> _Extracted records_
________________
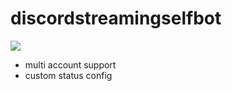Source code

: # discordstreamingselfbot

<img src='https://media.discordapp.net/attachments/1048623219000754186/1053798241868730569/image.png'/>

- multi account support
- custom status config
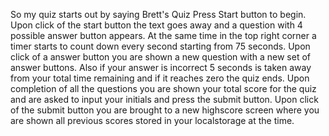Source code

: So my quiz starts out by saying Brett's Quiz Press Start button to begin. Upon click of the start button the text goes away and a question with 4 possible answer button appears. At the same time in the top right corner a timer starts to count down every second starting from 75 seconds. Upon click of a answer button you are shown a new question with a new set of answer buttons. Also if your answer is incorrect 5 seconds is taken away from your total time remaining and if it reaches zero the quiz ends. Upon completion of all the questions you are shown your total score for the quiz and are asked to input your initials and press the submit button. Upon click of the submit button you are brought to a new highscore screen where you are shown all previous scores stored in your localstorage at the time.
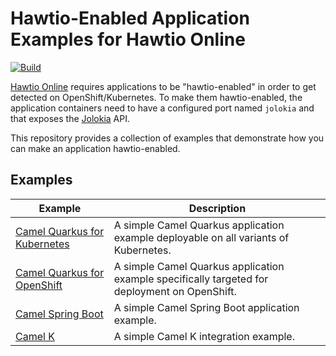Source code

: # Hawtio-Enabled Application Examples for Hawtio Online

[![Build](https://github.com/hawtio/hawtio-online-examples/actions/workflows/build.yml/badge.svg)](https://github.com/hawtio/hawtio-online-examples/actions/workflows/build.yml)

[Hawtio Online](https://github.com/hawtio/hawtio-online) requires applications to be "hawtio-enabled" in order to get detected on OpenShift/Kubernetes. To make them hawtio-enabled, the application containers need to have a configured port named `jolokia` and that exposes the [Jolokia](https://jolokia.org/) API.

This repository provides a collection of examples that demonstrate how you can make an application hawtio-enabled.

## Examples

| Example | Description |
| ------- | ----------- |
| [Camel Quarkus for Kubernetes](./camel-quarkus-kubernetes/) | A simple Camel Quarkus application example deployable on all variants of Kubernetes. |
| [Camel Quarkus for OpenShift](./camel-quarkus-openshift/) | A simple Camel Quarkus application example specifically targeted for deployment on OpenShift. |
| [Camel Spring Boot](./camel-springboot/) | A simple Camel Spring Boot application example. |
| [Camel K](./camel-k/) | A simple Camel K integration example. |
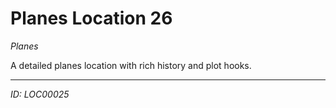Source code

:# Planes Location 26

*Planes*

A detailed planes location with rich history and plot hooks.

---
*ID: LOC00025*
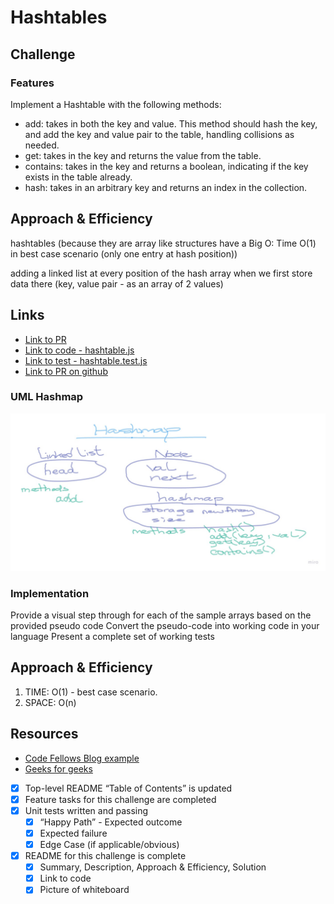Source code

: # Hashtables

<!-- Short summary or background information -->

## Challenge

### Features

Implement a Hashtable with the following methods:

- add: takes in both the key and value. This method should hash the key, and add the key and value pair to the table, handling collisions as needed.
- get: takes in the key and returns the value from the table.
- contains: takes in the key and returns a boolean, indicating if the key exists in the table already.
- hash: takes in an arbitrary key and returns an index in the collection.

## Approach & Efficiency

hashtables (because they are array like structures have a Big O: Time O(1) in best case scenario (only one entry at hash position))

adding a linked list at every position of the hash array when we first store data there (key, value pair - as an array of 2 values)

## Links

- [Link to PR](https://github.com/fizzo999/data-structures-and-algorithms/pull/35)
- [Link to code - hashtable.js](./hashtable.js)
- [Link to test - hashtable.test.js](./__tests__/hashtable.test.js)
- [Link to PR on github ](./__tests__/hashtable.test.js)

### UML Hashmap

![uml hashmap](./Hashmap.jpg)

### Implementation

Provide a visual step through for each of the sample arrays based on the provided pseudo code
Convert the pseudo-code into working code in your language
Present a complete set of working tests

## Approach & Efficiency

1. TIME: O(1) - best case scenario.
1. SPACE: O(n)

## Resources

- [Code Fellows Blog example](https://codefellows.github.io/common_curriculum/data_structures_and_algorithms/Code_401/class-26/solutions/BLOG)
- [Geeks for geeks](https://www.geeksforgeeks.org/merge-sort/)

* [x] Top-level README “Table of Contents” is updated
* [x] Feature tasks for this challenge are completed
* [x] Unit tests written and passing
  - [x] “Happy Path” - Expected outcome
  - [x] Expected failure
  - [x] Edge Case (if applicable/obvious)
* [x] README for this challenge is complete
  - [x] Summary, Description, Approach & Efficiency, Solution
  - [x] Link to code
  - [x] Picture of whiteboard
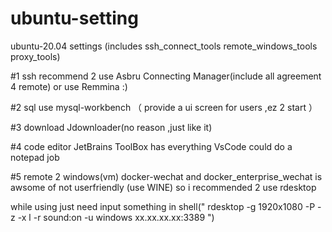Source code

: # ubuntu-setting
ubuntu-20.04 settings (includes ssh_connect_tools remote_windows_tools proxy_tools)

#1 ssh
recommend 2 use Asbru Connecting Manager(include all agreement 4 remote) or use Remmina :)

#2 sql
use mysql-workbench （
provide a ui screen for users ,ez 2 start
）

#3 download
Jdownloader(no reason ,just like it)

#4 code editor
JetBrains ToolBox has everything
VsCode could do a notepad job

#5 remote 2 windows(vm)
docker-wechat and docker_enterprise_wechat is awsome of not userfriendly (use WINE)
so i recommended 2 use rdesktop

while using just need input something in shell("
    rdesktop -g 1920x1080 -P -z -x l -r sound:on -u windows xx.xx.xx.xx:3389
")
________________
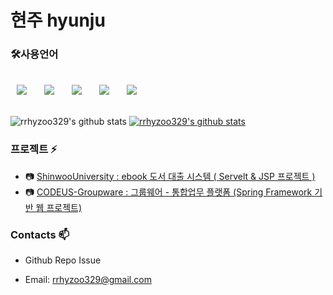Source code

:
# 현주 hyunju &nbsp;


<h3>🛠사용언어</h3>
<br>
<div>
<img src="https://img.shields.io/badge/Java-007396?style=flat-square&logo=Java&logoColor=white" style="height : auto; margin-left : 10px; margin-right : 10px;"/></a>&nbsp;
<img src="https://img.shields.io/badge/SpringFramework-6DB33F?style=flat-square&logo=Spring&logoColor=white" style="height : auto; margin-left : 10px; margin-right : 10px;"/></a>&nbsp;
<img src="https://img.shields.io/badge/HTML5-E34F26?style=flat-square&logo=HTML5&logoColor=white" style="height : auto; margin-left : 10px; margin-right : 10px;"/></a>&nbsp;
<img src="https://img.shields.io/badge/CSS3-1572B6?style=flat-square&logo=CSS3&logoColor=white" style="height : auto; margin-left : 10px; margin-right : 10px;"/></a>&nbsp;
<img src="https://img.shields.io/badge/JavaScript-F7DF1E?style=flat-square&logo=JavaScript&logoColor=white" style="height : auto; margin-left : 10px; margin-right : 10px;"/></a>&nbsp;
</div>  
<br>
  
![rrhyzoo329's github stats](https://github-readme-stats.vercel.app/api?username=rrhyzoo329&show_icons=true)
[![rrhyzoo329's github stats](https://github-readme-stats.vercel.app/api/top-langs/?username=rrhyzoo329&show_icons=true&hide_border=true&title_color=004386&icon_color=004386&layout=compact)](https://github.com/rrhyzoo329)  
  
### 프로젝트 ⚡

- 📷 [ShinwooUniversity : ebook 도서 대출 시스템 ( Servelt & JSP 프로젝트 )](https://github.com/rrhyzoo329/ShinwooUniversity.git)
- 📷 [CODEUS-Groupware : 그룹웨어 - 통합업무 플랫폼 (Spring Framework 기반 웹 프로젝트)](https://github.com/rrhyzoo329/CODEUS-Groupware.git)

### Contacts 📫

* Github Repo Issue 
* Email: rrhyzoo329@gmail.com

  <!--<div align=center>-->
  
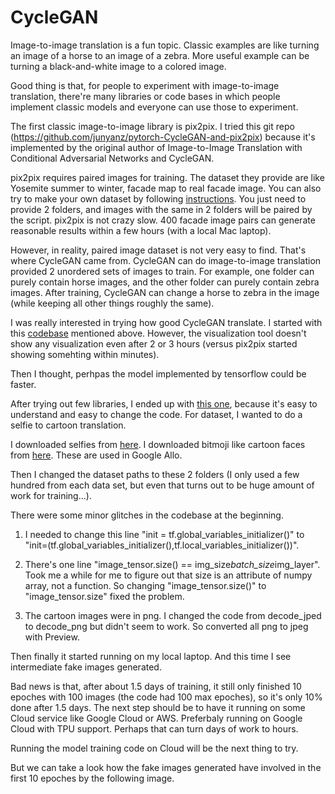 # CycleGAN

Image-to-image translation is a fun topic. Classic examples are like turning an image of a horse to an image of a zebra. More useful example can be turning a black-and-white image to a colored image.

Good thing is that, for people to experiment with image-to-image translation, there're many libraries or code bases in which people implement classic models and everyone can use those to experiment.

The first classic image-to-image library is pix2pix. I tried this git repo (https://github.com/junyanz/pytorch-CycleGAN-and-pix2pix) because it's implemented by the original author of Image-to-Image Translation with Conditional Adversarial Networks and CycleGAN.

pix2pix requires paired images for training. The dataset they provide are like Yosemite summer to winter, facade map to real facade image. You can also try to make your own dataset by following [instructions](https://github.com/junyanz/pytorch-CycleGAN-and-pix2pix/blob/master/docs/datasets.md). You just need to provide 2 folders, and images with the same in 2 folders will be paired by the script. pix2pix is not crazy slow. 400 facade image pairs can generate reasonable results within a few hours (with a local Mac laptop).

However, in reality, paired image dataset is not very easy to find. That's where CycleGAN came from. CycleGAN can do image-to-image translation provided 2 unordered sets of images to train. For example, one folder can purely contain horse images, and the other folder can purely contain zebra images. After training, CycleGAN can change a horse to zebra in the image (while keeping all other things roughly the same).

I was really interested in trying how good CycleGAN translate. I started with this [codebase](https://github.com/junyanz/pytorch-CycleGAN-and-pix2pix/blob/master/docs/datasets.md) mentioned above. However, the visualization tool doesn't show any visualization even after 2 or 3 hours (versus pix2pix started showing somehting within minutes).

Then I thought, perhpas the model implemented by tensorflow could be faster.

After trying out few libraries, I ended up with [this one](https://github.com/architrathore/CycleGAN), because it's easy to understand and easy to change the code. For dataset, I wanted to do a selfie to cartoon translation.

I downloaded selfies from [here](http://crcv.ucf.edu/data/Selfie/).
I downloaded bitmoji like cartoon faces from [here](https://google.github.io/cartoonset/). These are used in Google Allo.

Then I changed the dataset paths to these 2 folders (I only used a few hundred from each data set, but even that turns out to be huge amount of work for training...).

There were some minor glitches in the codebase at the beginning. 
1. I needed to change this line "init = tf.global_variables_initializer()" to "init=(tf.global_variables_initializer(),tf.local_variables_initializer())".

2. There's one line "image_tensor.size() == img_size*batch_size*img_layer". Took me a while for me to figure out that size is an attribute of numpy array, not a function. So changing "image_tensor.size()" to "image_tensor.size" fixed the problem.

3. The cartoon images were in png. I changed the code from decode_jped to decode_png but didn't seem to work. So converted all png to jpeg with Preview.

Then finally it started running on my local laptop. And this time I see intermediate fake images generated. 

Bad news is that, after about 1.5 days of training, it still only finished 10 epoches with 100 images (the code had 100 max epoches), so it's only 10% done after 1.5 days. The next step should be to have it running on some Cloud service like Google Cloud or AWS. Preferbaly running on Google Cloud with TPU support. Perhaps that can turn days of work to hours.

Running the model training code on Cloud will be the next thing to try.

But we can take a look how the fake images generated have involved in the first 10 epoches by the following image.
________________
> _Try it_
In the listing above, find the line containing "of Kubernetes. |" and the line containing "application example. |". Output them and every line between, exactly, and nothing else.

> _Solution to this problem_
| [Camel Quarkus for Kubernetes](./camel-quarkus-kubernetes/) | A simple Camel Quarkus application example deployable on all variants of Kubernetes. |
| [Camel Quarkus for OpenShift](./camel-quarkus-openshift/) | A simple Camel Quarkus application example specifically targeted for deployment on OpenShift. |
| [Camel Spring Boot](./camel-springboot/) | A simple Camel Spring Boot application example. |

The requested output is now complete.